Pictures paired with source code

= Beginning of Section =

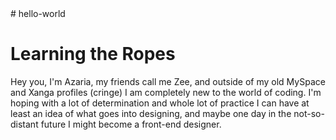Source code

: <link href="https://fonts.googleapis.com/css?family=Open+Sans|Permanent+Marker" rel="stylesheet">
# hello-world
<style>
h1 .red-text {
font-family: 'Permanent-Marker', cursive;
font-color: f00;
font-size: 30px}
</style>

<h1 class="red-text"> Learning the Ropes</h1> 

<p> Hey you, I'm Azaria, my friends call me Zee, and outside of my old MySpace and Xanga profiles (cringe) I am completely new to the world of coding. 
I'm hoping with a lot of determination and whole lot of practice I can have at least an idea of what goes into designing, 
and maybe one day in the not-so-distant future I might become a front-end designer. </p>
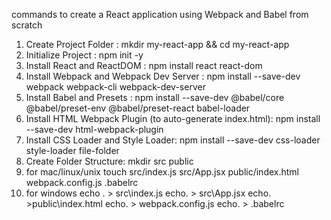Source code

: commands to create a React application using Webpack and Babel from scratch

 1. Create Project Folder
    : mkdir my-react-app && cd my-react-app
 2. Initialize Project
    : npm init -y
3. Install React and ReactDOM
   : npm install react react-dom
4. Install Webpack and Webpack Dev Server
   : npm install --save-dev webpack webpack-cli webpack-dev-server
5. Install Babel and Presets
   : npm install --save-dev @babel/core @babel/preset-env @babel/preset-react babel-loader
6. Install HTML Webpack Plugin (to auto-generate index.html):
   npm install --save-dev html-webpack-plugin
7. Install CSS Loader and Style Loader:
  npm install --save-dev css-loader style-loader file-folder
9. Create Folder Structure:
  mkdir src public
10. for mac/linux/unix
touch src/index.js src/App.jsx 
public/index.html webpack.config.js .babelrc
11. for windows
  echo . > src\index.js
 echo. > src\App.jsx
 echo. >public\index.html
 echo. > webpack.config.js
 echo. > .babelrc

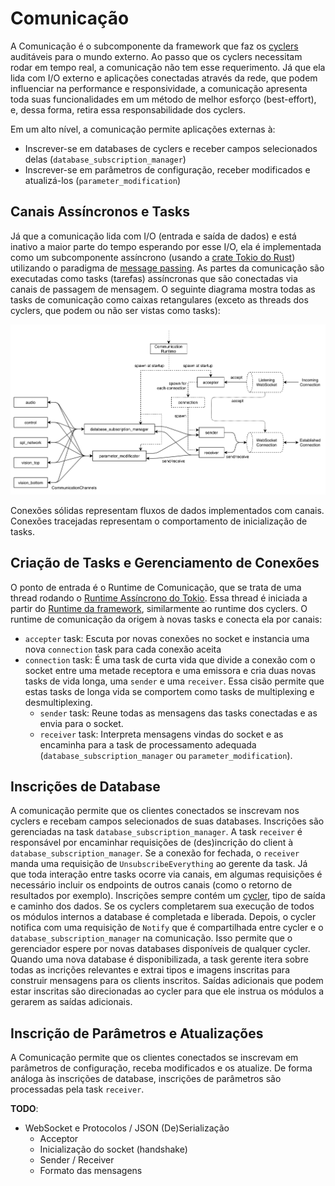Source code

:# Comunicação
A Comunicação é o subcomponente da framework que faz os [cyclers](./cyclers.md) auditáveis para o mundo externo. Ao passo que os cyclers necessitam rodar em tempo real, a comunicação não tem esse requerimento. Já que ela lida com I/O externo e aplicações conectadas através da rede, que podem influenciar na performance e responsividade, a comunicação apresenta toda suas funcionalidades em um método de melhor esforço (best-effort), e, dessa forma, retira essa responsabilidade dos cyclers.

Em um alto nível, a comunicação permite aplicações externas à:   
- Inscrever-se em databases de cyclers e receber campos selecionados delas (`database_subscription_manager`)
- Inscrever-se em parâmetros de configuração, receber modificados e atualizá-los (`parameter_modification`)

## Canais Assíncronos e Tasks
Já que a comunicação lida com I/O (entrada e saída de dados) e está inativo a maior parte do tempo esperando por esse I/O, ela é implementada como um subcomponente assíncrono (usando a [crate Tokio do Rust](https://tokio.rs/)) utilizando o paradigma de [message passing](https://en.wikipedia.org/wiki/Message_passing). As partes da comunicação são executadas como tasks (tarefas) assíncronas que são conectadas via canais de passagem de mensagem. O seguinte diagrama mostra todas as tasks de comunicação como caixas retangulares (exceto as threads dos cyclers, que podem ou não ser vistas como tasks):

![Diagrama de Comunicação](communication_dataflow.drawio.png)

Conexões sólidas representam fluxos de dados implementados com canais. Conexões tracejadas representam o comportamento de inicialização de tasks.

## Criação de Tasks e Gerenciamento de Conexões

O ponto de entrada é o Runtime de Comunicação, que se trata de uma thread rodando o [Runtime Assíncrono do Tokio](https://tokio.rs/tokio/tutorial/async). Essa thread é iniciada a partir do [Runtime da framework](./runtime.md), similarmente ao runtime dos cyclers. O runtime de comunicação da origem à novas tasks e conecta ela por canais:
- `accepter` task: Escuta por novas conexões no socket e instancia uma nova `connection` task para cada conexão aceita
- `connection` task: É uma task de curta vida que divide a conexão com o socket entre uma metade receptora e uma emissora e cria duas novas tasks de vida longa, uma `sender` e uma `receiver`. Essa cisão permite que estas tasks de longa vida se comportem como tasks de multiplexing e desmultiplexing.
    - `sender` task: Reune todas as mensagens das tasks conectadas e as envia para o socket.
    - `receiver` task: Interpreta mensagens vindas do socket e as encaminha para a task de processamento adequada (`database_subscription_manager` ou `parameter_modification`).

## Inscrições de Database
A comunicação permite que os clientes conectados se inscrevam nos cyclers e recebam campos selecionados de suas databases. Inscrições são gerenciadas na task `database_subscription_manager`. A task `receiver` é responsável por encaminhar requisições de (des)incrição do client à  `database_subscription_manager`. Se a conexão for fechada, o `receiver` manda uma requisição de `UnsubscribeEverything` ao gerente da task. Já que toda interação entre tasks ocorre via canais, em algumas requisições é necessário incluir os endpoints de outros canais (como o retorno de resultados por exemplo). Inscrições sempre contém um [cycler](./cyclers.md), tipo de saída e caminho dos dados. Se os cyclers completarem sua execução de todos os módulos internos a database é completada e liberada. Depois, o cycler notifica com uma requisição de `Notify` que é compartilhada entre cycler e o `database_subscription_manager` na comunicação. Isso permite que o gerenciador espere por novas databases disponíveis de qualquer cycler. Quando uma nova database é disponibilizada, a task gerente itera sobre todas as incrições relevantes e extrai tipos e imagens inscritas para construir mensagens para os clients inscritos. Saídas adicionais que podem estar inscritas são direcionadas ao cycler para que ele instrua os módulos a gerarem as saídas adicionais.

## Inscrição de Parâmetros e Atualizações
A Comunicação permite que os clientes conectados se inscrevam em parâmetros de configuração, receba modificados e os atualize. De forma análoga às inscrições de database, inscrições de parâmetros são processadas pela task `receiver`.

**TODO**:
- WebSocket e Protocolos / JSON (De)Serialização
    - Acceptor
    - Inicialização do socket (handshake)
    - Sender / Receiver
    - Formato das mensagens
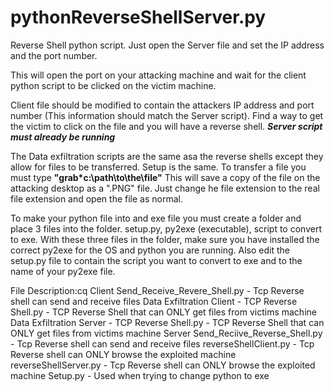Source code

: # pythonReverseShellServer.py

Reverse Shell python script. Just open the Server file and set the IP address and the port number.

This will open the port on your attacking machine and wait for the client python script to be clicked on the victim machine.

Client file should be modified to contain the attackers IP address and port number (This information should match the Server script).  Find a way to get the victim to click on the file and you will have a reverse shell.  ***Server script must already be running***

The Data exfiltration scripts are the same asa the reverse shells except they allow for files to be transferred.  Setup is the same.  To transfer a file you must type **"grab*c:\path\to\the\file"** This will save a copy of the file on the attacking desktop as a ".PNG" file.  Just change he file extension to the real file extension and open the file as normal.

To make your python file into and exe file you must create a folder and place 3 files into the folder.  setup.py, py2exe (executable), script to convert to exe.  With these three files in the folder, make sure you have installed the correct py2exe for the OS and python you are running.  Also edit the setup.py file to contain the script you want to convert to exe and to the name of your py2exe file.

File Description:cq
Client Send_Receive_Revere_Shell.py   -    Tcp Reverse shell can send and receive files
Data Exfiltration Client - TCP Reverse Shell.py   -   TCP Reverse Shell that can ONLY get files from victims machine
Data Exfiltration Server - TCP Reverse Shell.py   -   TCP Reverse Shell that can ONLY get files from victims machine
Server Send_Reciive_Reverse_Shell.py   -    Tcp Reverse shell can send and receive files
reverseShellClient.py   -    Tcp Reverse shell can ONLY browse the exploited machine
reverseShellServer.py   -    Tcp Reverse shell can ONLY browse the exploited machine
Setup.py   -    Used when trying to change python to exe
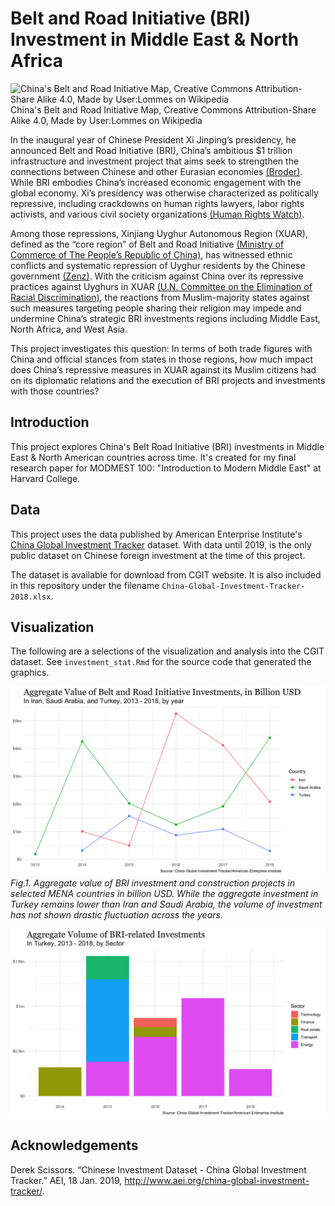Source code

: # Belt and Road Initiative (BRI) Investment in Middle East & North Africa

![China's Belt and Road Initiative Map, Creative Commons Attribution-Share Alike 4.0, Made by User:Lommes on Wikipedia ](https://upload.wikimedia.org/wikipedia/commons/thumb/c/cb/One-belt-one-road.svg/2000px-One-belt-one-road.svg.png)
China's Belt and Road Initiative Map, Creative Commons Attribution-Share Alike 4.0, Made by User:Lommes on Wikipedia

In the inaugural year of Chinese President Xi Jinping’s presidency, he announced Belt and Road Initiative (BRI), China’s ambitious $1 trillion infrastructure and investment project that aims seek to strengthen the connections between Chinese and other Eurasian economies [(Broder)](http://library.cqpress.com/cqresearcher/cqresrre2019012500). While BRI embodies China’s increased economic engagement with the global economy. Xi’s presidency was otherwise characterized as politically repressive, including crackdowns on human rights lawyers, labor rights activists, and various civil society organizations [(Human Rights Watch)](https://www.hrw.org/news/2019/01/17/china-xi-doubles-down-repression). 

Among those repressions, Xinjiang Uyghur Autonomous Region (XUAR), defined as the “core region” of Belt and Road Initiative [(Ministry of Commerce of The People’s Republic of China)](http://www.mofcom.gov.cn/article/i/dxfw/jlyd/201601/20160101243342.shtml), has witnessed ethnic conflicts and systematic repression of Uyghur residents by the Chinese government [(Zenz)](https://www.tandfonline.com/doi/full/10.1080/02634937.2018.1507997). With the criticism against China over its repressive practices against Uyghurs in XUAR [(U.N. Committee on the Elimination of Racial Discrimination)](https://www.ohchr.org/en/NewsEvents/Pages/DisplayNews.aspx?NewsID=23452&LangID=E), the reactions from Muslim-majority states against such measures targeting people sharing their religion may impede and undermine China’s strategic BRI investments regions including Middle East, North Africa, and West Asia. 

This project investigates this question: In terms of both trade figures with China and official stances from states in those regions, how much impact does China’s repressive measures in XUAR against its Muslim citizens had on its diplomatic relations and the execution of BRI projects and investments with those countries?

## Introduction
This project explores China's Belt Road Initiative (BRI) investments in Middle East &amp; North American countries across time. It's created for my final research paper for MODMEST 100: "Introduction to Modern Middle East" at Harvard College.

## Data

This project uses the data published by American Enterprise Institute's [China Global Investment Tracker](http://www.aei.org/china-global-investment-tracker/) dataset. With data until 2019, is the only public dataset on Chinese foreign investment at the time of this project.

The dataset is available for download from CGIT website. It is also included in this repository under the filename `China-Global-Investment-Tracker-2018.xlsx`.

## Visualization

The following are a selections of the visualization and analysis into the CGIT dataset. See `investment_stat.Rmd` for the source code that generated the graphics.

![*Fig.1. Aggregate value of BRI investment and construction projects in selected MENA countries in billion USD. While the aggregate investment in Turkey remains lower than Iran and Saudi Arabia, the volume of investment has not shown drastic fluctuation across the years.*](bri_investment_trend_select_countries.png)
*Fig.1. Aggregate value of BRI investment and construction projects in selected MENA countries in billion USD. While the aggregate investment in Turkey remains lower than Iran and Saudi Arabia, the volume of investment has not shown drastic fluctuation across the years.*

![*Fig.2. Fig 3. Aggregate value of BRI investments and construction projects in Turkey across sectors. While total volume fluctuates, investments in energy persists through time.*](turkey_by_sector.png)

## Acknowledgements

Derek Scissors. “Chinese Investment Dataset - China Global Investment Tracker.” AEI, 18 Jan. 2019, http://www.aei.org/china-global-investment-tracker/.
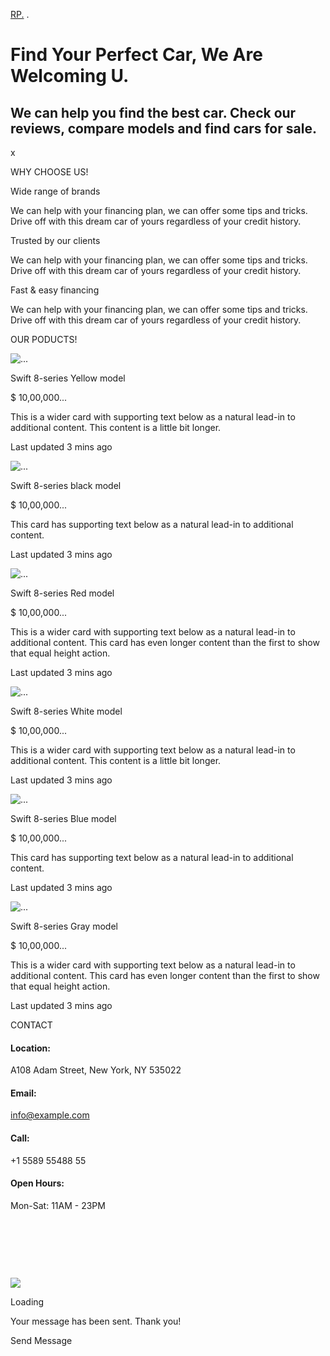 [RP.]() . 












# Find Your Perfect Car, We Are Welcoming U.
## We can help you find the best car. Check our reviews, compare models and find cars for sale.
x 

WHY CHOOSE US!

Wide range of brands

We can help with your financing plan, we can offer some tips and tricks. Drive off with this dream car of yours regardless of your credit history.

Trusted by our clients

We can help with your financing plan, we can offer some tips and tricks. Drive off with this dream car of yours regardless of your credit history.

Fast & easy financing

We can help with your financing plan, we can offer some tips and tricks. Drive off with this dream car of yours regardless of your credit history.

OUR PODUCTS!

![...] 

Swift 8-series Yellow model

$ 10,00,000...

This is a wider card with supporting text below as a natural lead-in to additional content. This content is a little bit longer.

Last updated 3 mins ago

![...] 

Swift 8-series black model

$ 10,00,000...

This card has supporting text below as a natural lead-in to additional content.

Last updated 3 mins ago

![...] 

Swift 8-series Red model

$ 10,00,000...

This is a wider card with supporting text below as a natural lead-in to additional content. This card has even longer content than the first to show that equal height action.

Last updated 3 mins ago

![...] 

Swift 8-series White model

$ 10,00,000...

This is a wider card with supporting text below as a natural lead-in to additional content. This content is a little bit longer.

Last updated 3 mins ago

![...] 

Swift 8-series Blue model

$ 10,00,000...

This card has supporting text below as a natural lead-in to additional content.

Last updated 3 mins ago

![...] 

Swift 8-series Gray model

$ 10,00,000...

This is a wider card with supporting text below as a natural lead-in to additional content. This card has even longer content than the first to show that equal height action.

Last updated 3 mins ago

CONTACT
#### Location:
A108 Adam Street, New York, NY 535022
#### Email:
info@example.com
#### Call:
+1 5589 55488 55
#### Open Hours:
Mon-Sat: 11AM - 23PM

<a name="name"></a>     

<a name="email"></a>     

<a name="subject"></a>     


![](Aspose.Words.10ab50b2-b04f-414d-98d2-0f46602958b6.002.png)

Loading

Your message has been sent. Thank you!

Send Message

[...]: Aspose.Words.10ab50b2-b04f-414d-98d2-0f46602958b6.001.png
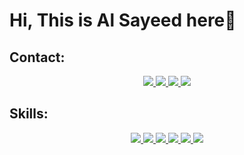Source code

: # Hi, This is Al Sayeed here👋
## Contact:
<div style="text-align: center; place-items: center;">
    <a href="https://www.facebook.com/AlSayeedOfficial">
        <img src="https://img.shields.io/badge/Facebook-1877F2?style=for-the-badge&logo=facebook&logoColor=white">
    </a>
    <a href="https://www.instagram.com/AlSayeedAR">
        <img src="https://img.shields.io/badge/Instagram-E4405F?style=for-the-badge&logo=instagram&logoColor=white">
    </a>
    <a href="https://t.me/AstarSayeed">
        <img src="https://img.shields.io/badge/Telegram-2CA5E0?style=for-the-badge&logo=telegram&logoColor=white">
    </a>
    <a href="https://wa.me/8801868188006">
        <img src="https://img.shields.io/badge/WhatsApp-25D366?style=for-the-badge&logo=whatsapp&logoColor=white">
    </a>
</div>

## Skills:
<div style="text-align: center; place-items: center;">
    <a href="https://github.com/alsayeedar">
        <img src="https://img.shields.io/badge/HTML5-E34F26?style=for-the-badge&logo=html5&logoColor=white">
    </a>
    <a href="https://github.com/alsayeedar">
        <img src="https://img.shields.io/badge/CSS3-1572B6?style=for-the-badge&logo=css3&logoColor=white">
    </a>
    <a href="https://github.com/alsayeedar">
        <img src="https://img.shields.io/badge/JavaScript-F7DF1E?style=for-the-badge&logo=javascript&logoColor=white">
    </a>
    <a href="https://github.com/alsayeedar">
        <img src="https://img.shields.io/badge/Python-3776AB?style=for-the-badge&logo=python&logoColor=white">
    </a>
    </a>
    <a href="https://github.com/alsayeedar">
        <img src="https://img.shields.io/badge/PHP-777BB4?style=for-the-badge&logo=php&logoColor=white">
    </a>
    <a href="https://github.com/alsayeedar">
        <img src="https://img.shields.io/badge/MySQL-00000F?style=for-the-badge&logo=mysql&logoColor=white">
    </a>
</div>
<!--
**alsayeedar/alsayeedar** is a ✨ _special_ ✨ repository because its `README.md` (this file) appears on your GitHub profile.

Here are some ideas to get you started:

- 🔭 I’m currently working on ...
- 🌱 I’m currently learning ...
- 👯 I’m looking to collaborate on ...
- 🤔 I’m looking for help with ...
- 💬 Ask me about ...
- 📫 How to reach me: ...
- 😄 Pronouns: ...
- ⚡ Fun fact: ...
-->
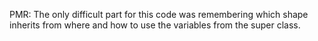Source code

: PMR: The only difficult part for this code was remembering which shape inherits from where and how to use the variables from the super class.
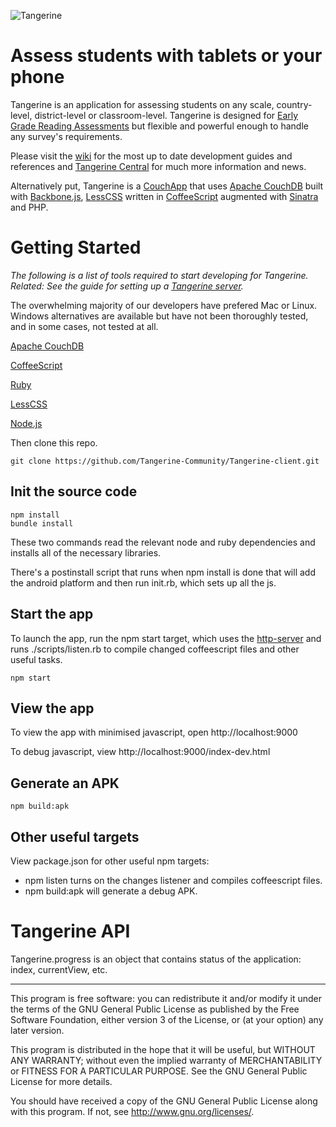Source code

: ![Tangerine](http://www.tangerinecentral.org/sites/default/files/tangerine-logo-150.png)

# Assess students with tablets or your phone

Tangerine is an application for assessing students on any scale, country-level, district-level or classroom-level.
Tangerine is designed for [Early Grade Reading Assessments](https://www.eddataglobal.org/reading/) but flexible and powerful enough to handle any survey's requirements.

Please visit the [wiki](https://github.com/Tangerine-Community/Tangerine/wiki) for the most up to date development guides
and references and [Tangerine Central](http://www.tanerinecentral.org) for much more information and news.

Alternatively put, Tangerine is a [CouchApp](http://couchapp.org/page/index) that uses
[Apache CouchDB](http://couchdb.apache.org/) built with [Backbone.js](http://backbonejs.org/), [LessCSS](http://lesscss.org/) written in [CoffeeScript](http://coffeescript.org/) augmented with [Sinatra](http://www.sinatrarb.com/) and PHP.

# Getting Started

_The following is a list of tools required to start developing for Tangerine. Related: See the guide for setting up a
[Tangerine server](https://github.com/Tangerine-Community/Tangerine/wiki/Tangerine-Server)._

The overwhelming majority of our developers have prefered Mac or Linux. Windows alternatives are available but have not
been thoroughly tested, and in some cases, not tested at all.

[Apache CouchDB](http://couchdb.apache.org/#download)

[CoffeeScript](http://coffeescript.org/#installation)

[Ruby](https://www.ruby-lang.org/en/downloads/)

[LessCSS](http://lesscss.org/#using-less-installation)

[Node.js](https://nodejs.org/en/)

Then clone this repo.

    git clone https://github.com/Tangerine-Community/Tangerine-client.git

## Init the source code

    npm install
    bundle install

These two commands read the relevant node and ruby dependencies and installs all of the necessary libraries.

There's a postinstall script that runs when npm install is done that will add the android platform and then run init.rb,
which sets up all the js.

## Start the app

To launch the app, run the npm start target, which uses the [http-server](https://www.npmjs.com/package/http-server)
and runs ./scripts/listen.rb to compile changed coffeescript files and other useful tasks.

    npm start

## View the app

To view the app with minimised javascript, open http://localhost:9000

To debug javascript, view http://localhost:9000/index-dev.html

## Generate an APK

    npm build:apk

## Other useful targets

View package.json for other useful npm targets:

 - npm listen turns on the changes listener and compiles coffeescript files.
 - npm build:apk will generate a debug APK.

# Tangerine API

Tangerine.progress is an object that contains status of the application: index, currentView, etc.

----

This program is free software: you can redistribute it and/or modify it under the terms of the GNU General Public License as published by the Free Software Foundation, either version 3 of the License, or (at your option) any later version.

This program is distributed in the hope that it will be useful, but WITHOUT ANY WARRANTY; without even the implied warranty of MERCHANTABILITY or FITNESS FOR A PARTICULAR PURPOSE.  See the GNU General Public License for more details.

You should have received a copy of the GNU General Public License along with this program.  If not, see <http://www.gnu.org/licenses/>.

= End of Section =

Copy all lines of the records that have the string "Iran" in them.

# [TASK RESULT]
![*Fig.1. Aggregate value of BRI investment and construction projects in selected MENA countries in billion USD. While the aggregate investment in Turkey remains lower than Iran and Saudi Arabia, the volume of investment has not shown drastic fluctuation across the years.*](bri_investment_trend_select_countries.png)
*Fig.1. Aggregate value of BRI investment and construction projects in selected MENA countries in billion USD. While the aggregate investment in Turkey remains lower than Iran and Saudi Arabia, the volume of investment has not shown drastic fluctuation across the years.*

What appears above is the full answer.